_Assigned task_: Copy whichever lines of the data hold the word "ninja".

_The data_:
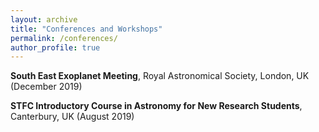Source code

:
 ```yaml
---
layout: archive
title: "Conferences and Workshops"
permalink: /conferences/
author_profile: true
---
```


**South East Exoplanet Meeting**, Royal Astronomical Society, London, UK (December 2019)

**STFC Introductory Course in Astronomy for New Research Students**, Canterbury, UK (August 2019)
---
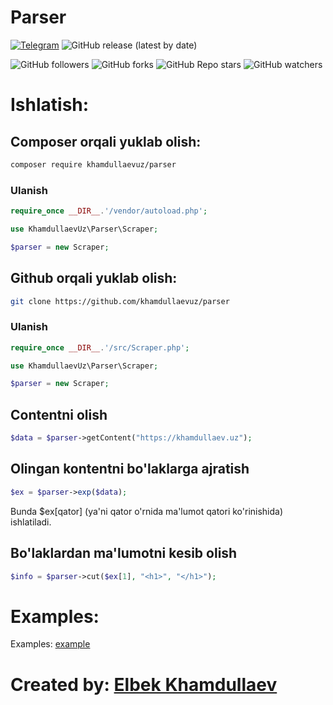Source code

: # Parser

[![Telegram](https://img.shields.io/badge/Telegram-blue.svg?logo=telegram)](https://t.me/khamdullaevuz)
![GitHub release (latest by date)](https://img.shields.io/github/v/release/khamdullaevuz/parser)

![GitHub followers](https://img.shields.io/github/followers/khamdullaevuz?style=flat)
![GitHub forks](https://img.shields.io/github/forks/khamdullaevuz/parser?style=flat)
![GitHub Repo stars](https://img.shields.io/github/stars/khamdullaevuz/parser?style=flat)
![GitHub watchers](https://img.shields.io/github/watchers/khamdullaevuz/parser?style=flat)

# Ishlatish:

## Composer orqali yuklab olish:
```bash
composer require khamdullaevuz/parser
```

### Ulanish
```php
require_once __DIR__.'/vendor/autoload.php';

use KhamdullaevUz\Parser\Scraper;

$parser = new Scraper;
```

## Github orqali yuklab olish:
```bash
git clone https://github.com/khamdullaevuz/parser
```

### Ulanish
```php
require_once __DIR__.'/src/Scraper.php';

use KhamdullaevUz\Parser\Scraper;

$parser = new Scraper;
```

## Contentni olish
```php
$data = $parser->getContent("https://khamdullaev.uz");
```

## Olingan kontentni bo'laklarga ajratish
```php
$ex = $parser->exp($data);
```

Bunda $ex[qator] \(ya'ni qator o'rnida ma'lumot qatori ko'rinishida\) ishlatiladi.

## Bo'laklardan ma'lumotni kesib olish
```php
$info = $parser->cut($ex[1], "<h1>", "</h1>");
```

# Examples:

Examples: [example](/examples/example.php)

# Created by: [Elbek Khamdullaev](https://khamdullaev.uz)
...
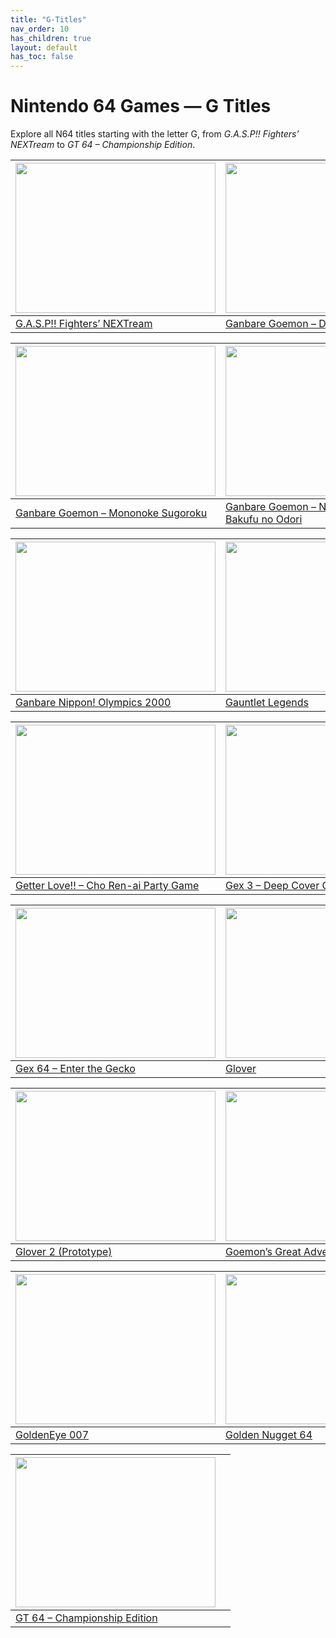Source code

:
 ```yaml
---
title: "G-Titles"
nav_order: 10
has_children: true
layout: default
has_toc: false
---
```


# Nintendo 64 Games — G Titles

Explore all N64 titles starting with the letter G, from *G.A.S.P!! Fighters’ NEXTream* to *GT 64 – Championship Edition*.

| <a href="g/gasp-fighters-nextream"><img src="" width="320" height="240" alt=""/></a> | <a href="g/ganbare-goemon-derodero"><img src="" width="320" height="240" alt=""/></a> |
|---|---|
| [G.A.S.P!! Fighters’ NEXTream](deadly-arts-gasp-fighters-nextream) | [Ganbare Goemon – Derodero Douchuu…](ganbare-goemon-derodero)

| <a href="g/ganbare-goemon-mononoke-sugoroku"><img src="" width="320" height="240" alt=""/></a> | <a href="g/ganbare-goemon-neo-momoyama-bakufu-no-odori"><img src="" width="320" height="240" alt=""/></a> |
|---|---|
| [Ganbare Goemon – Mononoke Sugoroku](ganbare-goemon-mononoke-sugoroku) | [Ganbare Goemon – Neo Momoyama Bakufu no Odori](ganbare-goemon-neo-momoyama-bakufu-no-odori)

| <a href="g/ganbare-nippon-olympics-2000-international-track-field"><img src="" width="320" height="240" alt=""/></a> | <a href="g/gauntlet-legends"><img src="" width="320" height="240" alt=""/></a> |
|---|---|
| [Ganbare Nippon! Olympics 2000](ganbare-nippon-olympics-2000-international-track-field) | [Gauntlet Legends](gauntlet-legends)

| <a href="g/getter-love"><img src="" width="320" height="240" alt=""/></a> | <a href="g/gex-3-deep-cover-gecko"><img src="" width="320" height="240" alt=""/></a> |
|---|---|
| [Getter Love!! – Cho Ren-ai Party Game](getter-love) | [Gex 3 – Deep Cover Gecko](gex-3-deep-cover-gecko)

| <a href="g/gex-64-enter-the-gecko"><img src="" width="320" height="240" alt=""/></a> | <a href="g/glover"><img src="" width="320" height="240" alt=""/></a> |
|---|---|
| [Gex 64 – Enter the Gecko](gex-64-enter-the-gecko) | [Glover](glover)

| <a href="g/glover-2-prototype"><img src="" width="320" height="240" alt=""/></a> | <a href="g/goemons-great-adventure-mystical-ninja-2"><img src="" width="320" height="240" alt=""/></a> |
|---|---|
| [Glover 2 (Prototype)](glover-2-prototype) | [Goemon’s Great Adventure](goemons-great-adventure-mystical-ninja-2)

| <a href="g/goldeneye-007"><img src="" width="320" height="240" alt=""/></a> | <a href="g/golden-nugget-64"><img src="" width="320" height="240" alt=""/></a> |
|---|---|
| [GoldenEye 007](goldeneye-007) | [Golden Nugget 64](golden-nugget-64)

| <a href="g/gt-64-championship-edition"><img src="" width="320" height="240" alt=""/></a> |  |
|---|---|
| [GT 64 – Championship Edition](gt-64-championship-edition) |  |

_Solution for this exercise_:
| <a href="g/glover-2-prototype"><img src="" width="320" height="240" alt=""/></a> | <a href="g/goemons-great-adventure-mystical-ninja-2"><img src="" width="320" height="240" alt=""/></a> |
| [Glover 2 (Prototype)](glover-2-prototype) | [Goemon’s Great Adventure](goemons-great-adventure-mystical-ninja-2)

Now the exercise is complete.